**SUPPLIED DATA**:
------------------------

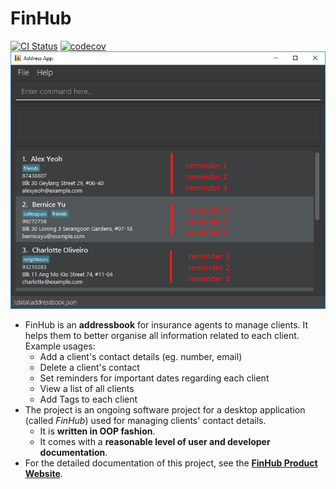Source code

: # FinHub

[![CI Status](https://github.com/se-edu/addressbook-level3/workflows/Java%20CI/badge.svg)](https://github.com/se-edu/addressbook-level3/actions)
[![codecov](https://codecov.io/gh/AY2526S1-CS2103T-F09-1/tp/graph/badge.svg?token=61HUZMYGX7)](https://codecov.io/gh/AY2526S1-CS2103T-F09-1/tp)
![Ui](docs/images/Ui.png)


* FinHub is an **addressbook** for insurance agents to manage clients. It helps them to better organise all information related to each client. <br>
  Example usages:
  * Add a client's contact details (eg. number, email)
  * Delete a client's contact 
  * Set reminders for important dates regarding each client
  * View a list of all clients
  * Add Tags to each client 
* The project is an ongoing software project for a desktop application (called _FinHub_) used for managing clients' contact details.
  * It is **written in OOP fashion**.
  * It comes with a **reasonable level of user and developer documentation**.
* For the detailed documentation of this project, see the **[FinHub Product Website](https://ay2526s1-cs2103t-f09-1.github.io/tp/index.html)**.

------------------------

**EXERCISE DESCRIPTION**: When you reach the line holding "each client. <br>" in the records above, begin reproducing exactly, stop after the line holding "Delete a client's contact", and output nothing else.

**TASK ANSWER**:
* FinHub is an **addressbook** for insurance agents to manage clients. It helps them to better organise all information related to each client. <br>
  Example usages:
  * Add a client's contact details (eg. number, email)
  * Delete a client's contact 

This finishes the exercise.